Lideranças políticas selam acordo de jornada de trabalho
Um acordo costurado entre as lideranças da Câmara e o governo federal, anunciado nesta segunda-feira (25), estabeleceu uma regra de transição de um ano para a redução da jornada de trabalho, passando das atuais 44 horas para 40 horas semanais. O pacto também prevê o fim da escala de seis dias de trabalho por um de descanso (6×1).
Conforme o texto da Proposta de Emenda à Constituição (PEC), uma primeira redução de duas horas, de 44 para 42 horas semanais, ocorrerá em 60 dias após a promulgação da Emenda Constitucional. O mesmo prazo, de 60 dias, será aplicado para a transição da escala de 6×1 para 5×2, onde o trabalhador terá dois dias de folga a cada cinco trabalhados. A medida não prevê redução salarial.

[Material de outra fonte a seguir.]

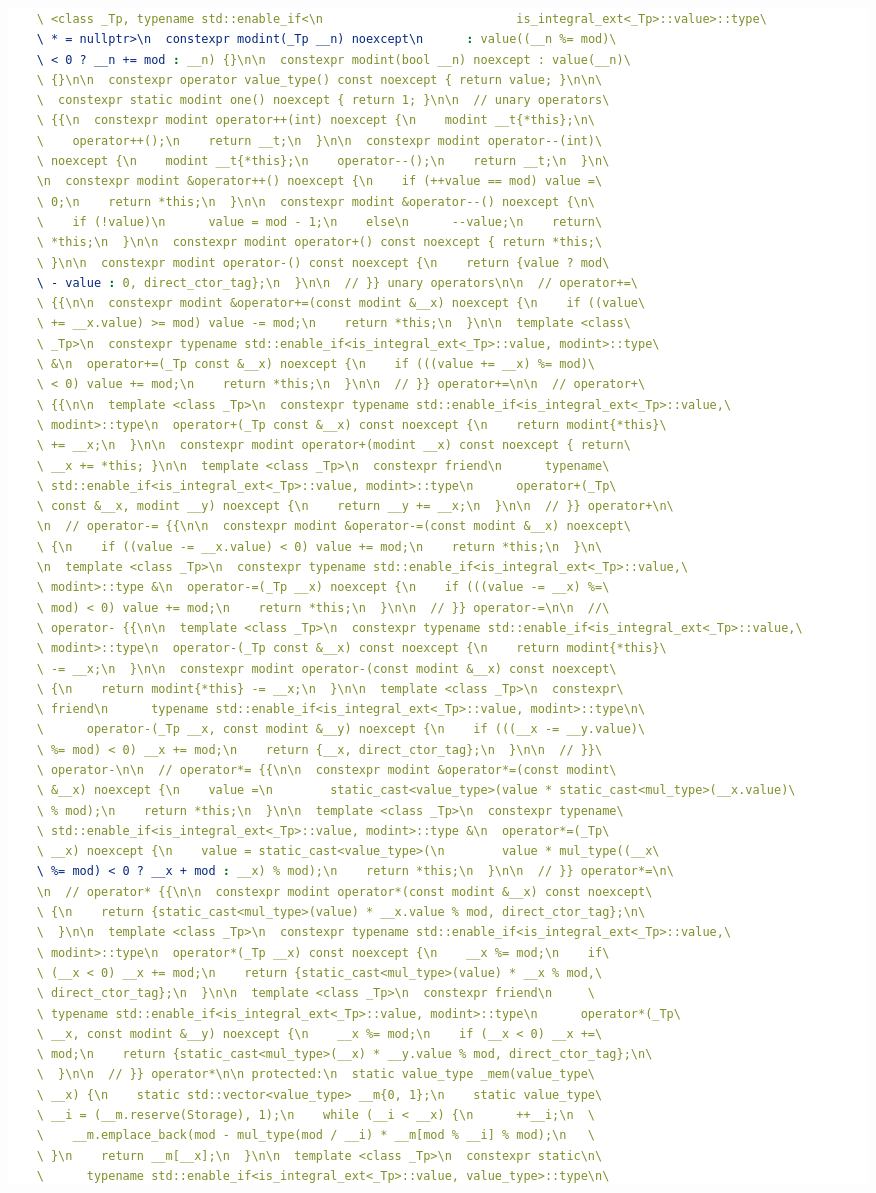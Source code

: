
 ```yaml
    \ <class _Tp, typename std::enable_if<\n                           is_integral_ext<_Tp>::value>::type\
    \ * = nullptr>\n  constexpr modint(_Tp __n) noexcept\n      : value((__n %= mod)\
    \ < 0 ? __n += mod : __n) {}\n\n  constexpr modint(bool __n) noexcept : value(__n)\
    \ {}\n\n  constexpr operator value_type() const noexcept { return value; }\n\n\
    \  constexpr static modint one() noexcept { return 1; }\n\n  // unary operators\
    \ {{\n  constexpr modint operator++(int) noexcept {\n    modint __t{*this};\n\
    \    operator++();\n    return __t;\n  }\n\n  constexpr modint operator--(int)\
    \ noexcept {\n    modint __t{*this};\n    operator--();\n    return __t;\n  }\n\
    \n  constexpr modint &operator++() noexcept {\n    if (++value == mod) value =\
    \ 0;\n    return *this;\n  }\n\n  constexpr modint &operator--() noexcept {\n\
    \    if (!value)\n      value = mod - 1;\n    else\n      --value;\n    return\
    \ *this;\n  }\n\n  constexpr modint operator+() const noexcept { return *this;\
    \ }\n\n  constexpr modint operator-() const noexcept {\n    return {value ? mod\
    \ - value : 0, direct_ctor_tag};\n  }\n\n  // }} unary operators\n\n  // operator+=\
    \ {{\n\n  constexpr modint &operator+=(const modint &__x) noexcept {\n    if ((value\
    \ += __x.value) >= mod) value -= mod;\n    return *this;\n  }\n\n  template <class\
    \ _Tp>\n  constexpr typename std::enable_if<is_integral_ext<_Tp>::value, modint>::type\
    \ &\n  operator+=(_Tp const &__x) noexcept {\n    if (((value += __x) %= mod)\
    \ < 0) value += mod;\n    return *this;\n  }\n\n  // }} operator+=\n\n  // operator+\
    \ {{\n\n  template <class _Tp>\n  constexpr typename std::enable_if<is_integral_ext<_Tp>::value,\
    \ modint>::type\n  operator+(_Tp const &__x) const noexcept {\n    return modint{*this}\
    \ += __x;\n  }\n\n  constexpr modint operator+(modint __x) const noexcept { return\
    \ __x += *this; }\n\n  template <class _Tp>\n  constexpr friend\n      typename\
    \ std::enable_if<is_integral_ext<_Tp>::value, modint>::type\n      operator+(_Tp\
    \ const &__x, modint __y) noexcept {\n    return __y += __x;\n  }\n\n  // }} operator+\n\
    \n  // operator-= {{\n\n  constexpr modint &operator-=(const modint &__x) noexcept\
    \ {\n    if ((value -= __x.value) < 0) value += mod;\n    return *this;\n  }\n\
    \n  template <class _Tp>\n  constexpr typename std::enable_if<is_integral_ext<_Tp>::value,\
    \ modint>::type &\n  operator-=(_Tp __x) noexcept {\n    if (((value -= __x) %=\
    \ mod) < 0) value += mod;\n    return *this;\n  }\n\n  // }} operator-=\n\n  //\
    \ operator- {{\n\n  template <class _Tp>\n  constexpr typename std::enable_if<is_integral_ext<_Tp>::value,\
    \ modint>::type\n  operator-(_Tp const &__x) const noexcept {\n    return modint{*this}\
    \ -= __x;\n  }\n\n  constexpr modint operator-(const modint &__x) const noexcept\
    \ {\n    return modint{*this} -= __x;\n  }\n\n  template <class _Tp>\n  constexpr\
    \ friend\n      typename std::enable_if<is_integral_ext<_Tp>::value, modint>::type\n\
    \      operator-(_Tp __x, const modint &__y) noexcept {\n    if (((__x -= __y.value)\
    \ %= mod) < 0) __x += mod;\n    return {__x, direct_ctor_tag};\n  }\n\n  // }}\
    \ operator-\n\n  // operator*= {{\n\n  constexpr modint &operator*=(const modint\
    \ &__x) noexcept {\n    value =\n        static_cast<value_type>(value * static_cast<mul_type>(__x.value)\
    \ % mod);\n    return *this;\n  }\n\n  template <class _Tp>\n  constexpr typename\
    \ std::enable_if<is_integral_ext<_Tp>::value, modint>::type &\n  operator*=(_Tp\
    \ __x) noexcept {\n    value = static_cast<value_type>(\n        value * mul_type((__x\
    \ %= mod) < 0 ? __x + mod : __x) % mod);\n    return *this;\n  }\n\n  // }} operator*=\n\
    \n  // operator* {{\n\n  constexpr modint operator*(const modint &__x) const noexcept\
    \ {\n    return {static_cast<mul_type>(value) * __x.value % mod, direct_ctor_tag};\n\
    \  }\n\n  template <class _Tp>\n  constexpr typename std::enable_if<is_integral_ext<_Tp>::value,\
    \ modint>::type\n  operator*(_Tp __x) const noexcept {\n    __x %= mod;\n    if\
    \ (__x < 0) __x += mod;\n    return {static_cast<mul_type>(value) * __x % mod,\
    \ direct_ctor_tag};\n  }\n\n  template <class _Tp>\n  constexpr friend\n     \
    \ typename std::enable_if<is_integral_ext<_Tp>::value, modint>::type\n      operator*(_Tp\
    \ __x, const modint &__y) noexcept {\n    __x %= mod;\n    if (__x < 0) __x +=\
    \ mod;\n    return {static_cast<mul_type>(__x) * __y.value % mod, direct_ctor_tag};\n\
    \  }\n\n  // }} operator*\n\n protected:\n  static value_type _mem(value_type\
    \ __x) {\n    static std::vector<value_type> __m{0, 1};\n    static value_type\
    \ __i = (__m.reserve(Storage), 1);\n    while (__i < __x) {\n      ++__i;\n  \
    \    __m.emplace_back(mod - mul_type(mod / __i) * __m[mod % __i] % mod);\n   \
    \ }\n    return __m[__x];\n  }\n\n  template <class _Tp>\n  constexpr static\n\
    \      typename std::enable_if<is_integral_ext<_Tp>::value, value_type>::type\n\
```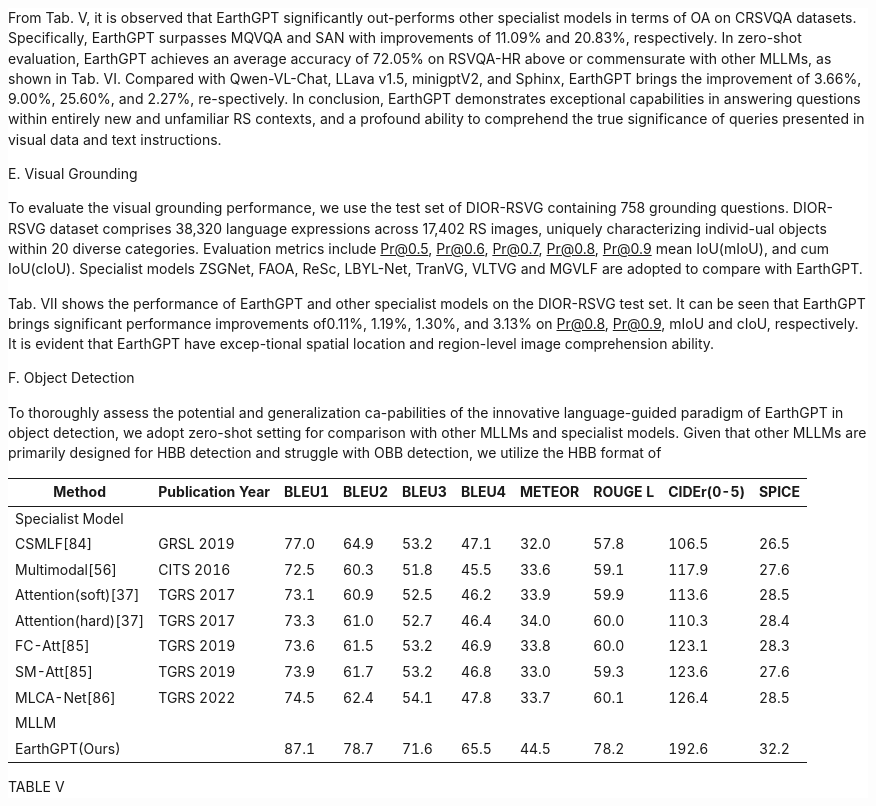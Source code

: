  
From Tab. V, it is observed that EarthGPT significantly out-performs other specialist models in terms of OA on CRSVQA datasets. Specifically, EarthGPT surpasses MQVQA and SAN with improvements of 11.09% and 20.83%, respectively. In zero-shot evaluation, EarthGPT achieves an average accuracy of 72.05% on RSVQA-HR above or commensurate with other MLLMs, as shown in Tab. VI. Compared with Qwen-VL-Chat, LLava v1.5, minigptV2, and Sphinx, EarthGPT brings the improvement of 3.66%, 9.00%, 25.60%, and 2.27%, re-spectively. In conclusion, EarthGPT demonstrates exceptional capabilities in answering questions within entirely new and unfamiliar RS contexts, and a profound ability to comprehend the true significance of queries presented in visual data and text instructions.
 
 
E. Visual Grounding
 
 
To evaluate the visual grounding performance, we use the test set of DIOR-RSVG containing 758 grounding questions. DIOR-RSVG dataset comprises 38,320 language expressions across 17,402 RS images, uniquely characterizing individ-ual objects within 20 diverse categories. Evaluation metrics include Pr@0.5, Pr@0.6, Pr@0.7, Pr@0.8, Pr@0.9 mean IoU(mIoU), and cum IoU(cIoU). Specialist models ZSGNet, FAOA, ReSc, LBYL-Net, TranVG, VLTVG and MGVLF are adopted to compare with EarthGPT.
 
 
Tab. VII shows the performance of EarthGPT and other specialist models on the DIOR-RSVG test set. It can be seen that EarthGPT brings significant performance improvements of0.11%, 1.19%, 1.30%, and 3.13% on Pr@0.8, Pr@0.9, mIoU and cIoU, respectively. It is evident that EarthGPT have excep-tional spatial location and region-level image comprehension ability.
 
 
F. Object Detection
 
 
To thoroughly assess the potential and generalization ca-pabilities of the innovative language-guided paradigm of EarthGPT in object detection, we adopt zero-shot setting for comparison with other MLLMs and specialist models. Given that other MLLMs are primarily designed for HBB detection and struggle with OBB detection, we utilize the HBB format of
 
 
| Method|Publication Year|BLEU1|BLEU2|BLEU3|BLEU4|METEOR|ROUGE L|CIDEr(0-5)|SPICE|
| ---|---|---|---|---|---|---|---|---|---|
| Specialist Model| | | | | | | | | |
| CSMLF[84]|GRSL 2019|77.0|64.9|53.2|47.1|32.0|57.8|106.5|26.5|
| Multimodal[56]|CITS 2016|72.5|60.3|51.8|45.5|33.6|59.1|117.9|27.6|
| Attention(soft)[37]|TGRS 2017|73.1|60.9|52.5|46.2|33.9|59.9|113.6|28.5|
| Attention(hard)[37]|TGRS 2017|73.3|61.0|52.7|46.4|34.0|60.0|110.3|28.4|
| FC-Att[85]|TGRS 2019|73.6|61.5|53.2|46.9|33.8|60.0|123.1|28.3|
| SM-Att[85]|TGRS 2019|73.9|61.7|53.2|46.8|33.0|59.3|123.6|27.6|
| MLCA-Net[86]|TGRS 2022|74.5|62.4|54.1|47.8|33.7|60.1|126.4|28.5|
| MLLM| | | | | | | | | |
| EarthGPT(Ours)| |87.1|78.7|71.6|65.5|44.5|78.2|192.6|32.2| 
 
TABLE V
 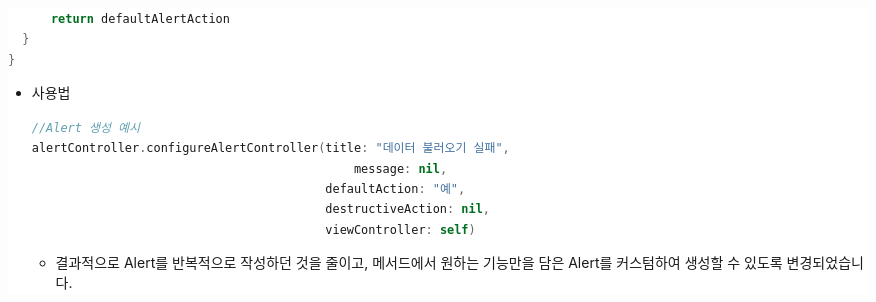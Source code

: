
 ```swift
      return defaultAlertAction
  }
}
```

- 사용법
    
    ```swift
    //Alert 생성 예시
    alertController.configureAlertController(title: "데이터 불러오기 실패",
    		                                     message: nil,
                                             defaultAction: "예",
                                             destructiveAction: nil,
                                             viewController: self)
    ```
    
    - 결과적으로 Alert를 반복적으로 작성하던 것을 줄이고, 메서드에서 원하는 기능만을 담은 Alert를 커스텀하여 생성할 수 있도록 변경되었습니다.
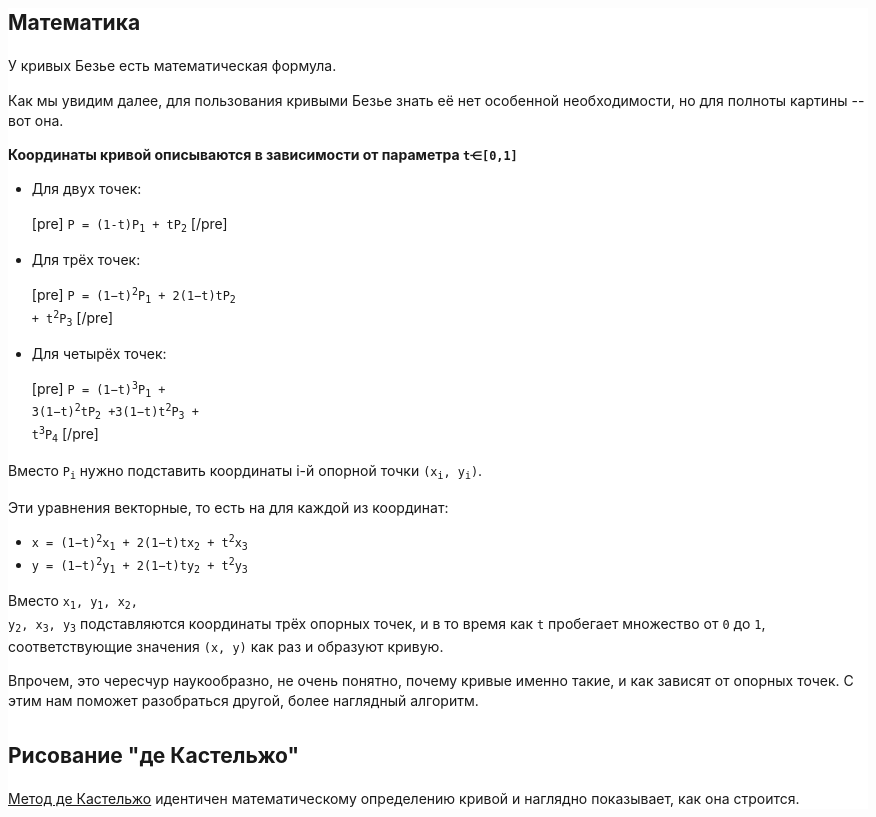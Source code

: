 ## Математика

У кривых Безье есть математическая формула. 

Как мы увидим далее, для пользования кривыми Безье знать её нет особенной необходимости, но для полноты картины -- вот она.

**Координаты кривой описываются в зависимости от параметра `t⋲[0,1]`**

<ul>
<li>Для двух точек:

[pre]
<code>P = (1-t)P<sub>1</sub> + tP<sub>2</sub></code>
[/pre]
</li>
<li>Для трёх точек:

[pre]
<code>P = (1−t)<sup>2</sup>P<sub>1</sub> + 2(1−t)tP<sub>2</sub> + t<sup>2</sup>P<sub>3</sub></code>
[/pre]
</li>
<li>Для четырёх точек:

[pre]
<code>P = (1−t)<sup>3</sup>P<sub>1</sub> + 3(1−t)<sup>2</sup>tP<sub>2</sub>  +3(1−t)t<sup>2</sup>P<sub>3</sub> + t<sup>3</sup>P<sub>4</sub></code>
[/pre]
</li>
</ul>

Вместо <code>P<sub>i</sub></code>  нужно подставить координаты i-й опорной точки <code>(x<sub>i</sub>, y<sub>i</sub>)</code>.

Эти уравнения векторные, то есть на для каждой из координат:
<ul>
<li><code>x = (1−t)<sup>2</sup>x<sub>1</sub> + 2(1−t)tx<sub>2</sub> + t<sup>2</sup>x<sub>3</sub></code></li>
<li><code>y = (1−t)<sup>2</sup>y<sub>1</sub> + 2(1−t)ty<sub>2</sub> + t<sup>2</sup>y<sub>3</sub></code></li>
</ul>

Вместо <code>x<sub>1</sub>, y<sub>1</sub>, x<sub>2</sub>, y<sub>2</sub>, x<sub>3</sub>, y<sub>3</sub></code> подставляются координаты трёх опорных точек, и в то время как `t` пробегает множество от `0` до `1`, соответствующие значения `(x, y)` как раз и образуют кривую.

Впрочем, это чересчур наукообразно, не очень понятно, почему кривые именно такие, и как зависят от опорных точек. С этим нам поможет разобраться другой, более наглядный алгоритм.

## Рисование "де Кастельжо"

[Метод де Кастельжо](http://ru.wikipedia.org/wiki/%D0%90%D0%BB%D0%B3%D0%BE%D1%80%D0%B8%D1%82%D0%BC_%D0%B4%D0%B5_%D0%9A%D0%B0%D1%81%D1%82%D0%B5%D0%BB%D1%8C%D0%B6%D0%BE) идентичен математическому определению кривой и наглядно показывает, как она строится.
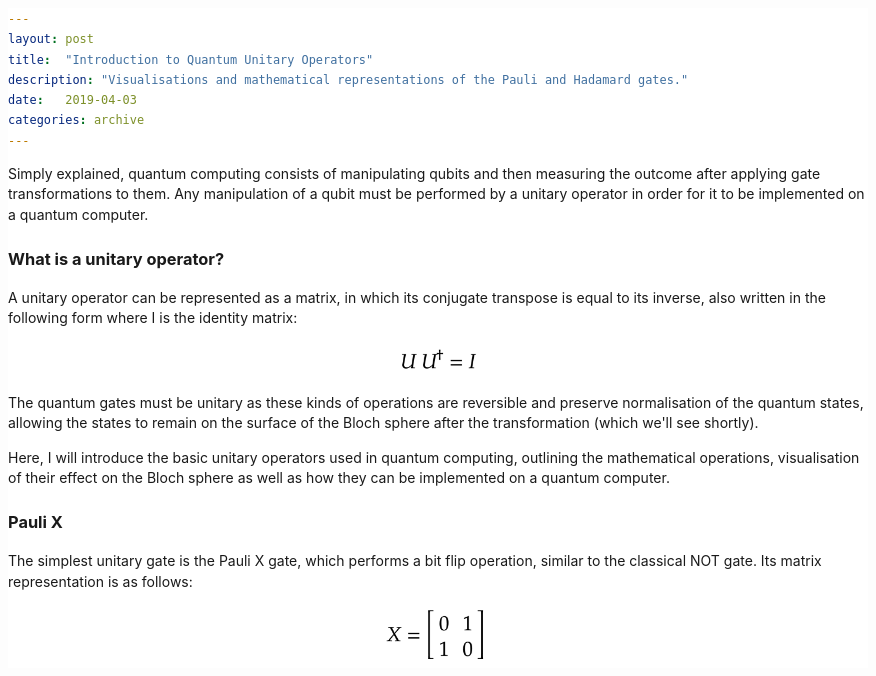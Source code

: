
 ```yaml
---
layout: post
title:  "Introduction to Quantum Unitary Operators"
description: "Visualisations and mathematical representations of the Pauli and Hadamard gates."
date:   2019-04-03
categories: archive
---
```


Simply explained, quantum computing consists of manipulating qubits and then measuring the outcome after applying gate transformations to them. Any manipulation of a qubit must be performed by a unitary operator in order for it to be implemented on a quantum computer. 

### What is a unitary operator?
A unitary operator can be represented as a matrix, in which its conjugate transpose is equal to its inverse, also written in the following form where I is the identity matrix:
<p align="center">
<a><img src="/images/intro_unitary/unitary.png" title="Unitary" width="80.4" height="31.2" /></a> 
</p>

The quantum gates must be unitary as these kinds of operations are reversible and preserve normalisation of the quantum states, allowing the states to remain on the surface of the Bloch sphere after the transformation (which we'll see shortly).

Here, I will introduce the basic unitary operators used in quantum computing, outlining the mathematical operations, visualisation of their effect on the Bloch sphere as well as how they can be implemented on a quantum computer. 

### Pauli X
The simplest unitary gate is the Pauli X gate, which performs a bit flip operation, similar to the classical NOT gate. Its matrix representation is as follows:

<p align="center">
<a><img src="/images/intro_unitary/X.png" title="X Matrix" width="108" height="57.3" /></a> 
</p>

A jornada definitiva para 40 horas semanais será implementada 12 meses após a publicação da proposta, que ainda necessita de aprovação na Câmara e no Senado. O anúncio foi feito pelo presidente da Câmara, deputado Hugo Motta (Republicanos-PB), acompanhado dos ministros do Trabalho, Luiz Marinho, e das Relações Institucionais, Guimarães Rosa.
O relator da PEC, deputado Leo Prates (Republicanos-BA), deve apresentar o texto final no final da tarde desta segunda-feira, na sessão da Comissão Especial que analisa o tema. A votação está prevista para quarta-feira (27) na Comissão e para quinta-feira (28) no Plenário da Casa.
Além das mudanças na jornada de trabalho, o presidente da Câmara, Hugo Motta, antecipou uma proposta para que os microempreendedores individuais (MEIs) sejam autorizados a contratar mais empregados e a aumentar o valor do faturamento. Atualmente, os MEIs podem contratar apenas um trabalhador e devem ter um faturamento bruto de até R$ 81 mil por ano para se enquadrar nessa categoria.
A alteração para os MEIs e outras possíveis excepcionalizações para categorias específicas serão discutidas após a aprovação da PEC, por meio de um projeto de lei com urgência constitucional a ser enviado pelo presidente Luiz Inácio Lula da Silva. Hugo Motta explicou: “Posteriormente à promulgação da PEC, possamos tratar das excepcionalizações que possam ser feitas de acordo com o projeto de lei, com a particularidade de cada setor, porque nós não queremos que essa medida venha, de certa forma, a trazer nenhuma dificuldade naquilo que é uma questão operacional para serviços que têm cada um a sua especificidade.”